Eurozone economic growth will slow significantly this year, the European Union said Thursday, as the currency union faces a perfect storm of weakening global trade and rising domestic risks led by a chaotic Brexit.
Gross domestic product in the 19-member eurozone will grow by 1.3% in 2019, the EU said in its quarterly report, cutting its 1.9% forecast from November. The expansion rate is seen declining to 1.6% next year, down from 1.7% previously expected.
The U.S.-China trade dispute roiling international markets, coupled with a sharper than expected slowdown in the Chinese economy, is reverberating across the global economy and sapping eurozone growth, the EU said.
Simultaneously, the eurozone is hampered by the fallout from protests in France, concerns over Italy’s debt, and weakening manufacturing and export outlook in the EU’s powerhouse, Germany. The prospect of the U.K. exiting the EU without a deal is also fueling “large uncertainty” and raising the threat of greater economic disruption than currently anticipated, according to the bloc’s executive, the European Commission.
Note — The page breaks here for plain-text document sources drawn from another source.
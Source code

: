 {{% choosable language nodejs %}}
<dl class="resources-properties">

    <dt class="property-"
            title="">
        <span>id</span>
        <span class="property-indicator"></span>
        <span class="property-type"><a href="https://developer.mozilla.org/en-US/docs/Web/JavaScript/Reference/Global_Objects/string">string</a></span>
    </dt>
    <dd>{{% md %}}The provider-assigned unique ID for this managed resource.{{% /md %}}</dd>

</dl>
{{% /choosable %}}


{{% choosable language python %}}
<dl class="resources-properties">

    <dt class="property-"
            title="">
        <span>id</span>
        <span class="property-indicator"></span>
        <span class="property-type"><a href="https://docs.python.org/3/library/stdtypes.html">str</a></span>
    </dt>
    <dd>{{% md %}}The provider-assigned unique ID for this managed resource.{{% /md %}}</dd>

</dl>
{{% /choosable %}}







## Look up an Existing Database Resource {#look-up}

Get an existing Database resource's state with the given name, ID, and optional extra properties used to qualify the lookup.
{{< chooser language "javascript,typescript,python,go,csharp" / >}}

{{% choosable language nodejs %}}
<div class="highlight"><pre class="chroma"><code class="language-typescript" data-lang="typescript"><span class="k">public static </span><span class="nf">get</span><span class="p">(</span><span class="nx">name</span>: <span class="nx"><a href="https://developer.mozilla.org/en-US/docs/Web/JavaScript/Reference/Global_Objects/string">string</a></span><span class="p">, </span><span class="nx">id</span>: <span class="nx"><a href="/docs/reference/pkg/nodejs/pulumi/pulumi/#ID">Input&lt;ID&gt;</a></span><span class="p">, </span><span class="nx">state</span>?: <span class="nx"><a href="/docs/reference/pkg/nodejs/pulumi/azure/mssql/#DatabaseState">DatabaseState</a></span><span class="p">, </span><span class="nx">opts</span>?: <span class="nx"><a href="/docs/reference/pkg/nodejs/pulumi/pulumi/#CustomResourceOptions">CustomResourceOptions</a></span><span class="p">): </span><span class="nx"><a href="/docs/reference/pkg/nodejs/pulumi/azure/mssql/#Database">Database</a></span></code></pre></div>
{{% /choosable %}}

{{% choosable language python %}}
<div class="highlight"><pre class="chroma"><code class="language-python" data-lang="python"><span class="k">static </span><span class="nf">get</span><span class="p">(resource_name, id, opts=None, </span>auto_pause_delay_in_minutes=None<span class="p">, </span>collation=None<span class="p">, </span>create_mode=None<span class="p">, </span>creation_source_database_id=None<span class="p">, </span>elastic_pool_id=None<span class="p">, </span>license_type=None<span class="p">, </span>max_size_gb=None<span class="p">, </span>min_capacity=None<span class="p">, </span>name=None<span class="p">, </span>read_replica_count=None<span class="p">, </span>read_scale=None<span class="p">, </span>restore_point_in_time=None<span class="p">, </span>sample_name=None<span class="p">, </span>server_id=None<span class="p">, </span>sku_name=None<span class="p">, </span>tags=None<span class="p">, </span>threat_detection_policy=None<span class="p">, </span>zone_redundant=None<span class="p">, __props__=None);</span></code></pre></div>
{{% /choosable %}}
“This slowdown is set to be more pronounced than expected last autumn, especially in the euro area, due to global trade uncertainties and domestic factors in our largest economies,” said Pierre Moscovici, EU commissioner for economic and financial affairs, taxation and customs.
The eurozone’s waning fortunes reflect a drastic turn from just two years ago, when the currency area grew 2.4% in 2017–the fastest pace in a decade. A confluence of developments at home and abroad derailed what the EU had hailed as the “euroboom” and resurrected old problems from debt sustainability to political resistance to economic reforms.
That leaves the eurozone in a bind, especially as strong U.S. economic performance raises the risk of an abrupt Federal Reserve tightening–particularly next year–that would further curtail cheap financing, the EU said.
The European Central Bank also ended its bond-buying program, removing a key fiscal stimulus for the eurozone, though interest rates remain at historic lows.
ECB policymakers face weakening economic growth and inflation rates persistently below their target of just under 2%. The EU cut its eurozone inflation forecast to 1.4% from 1.8% for 2019, and to 1.5% from 1.6% for next year.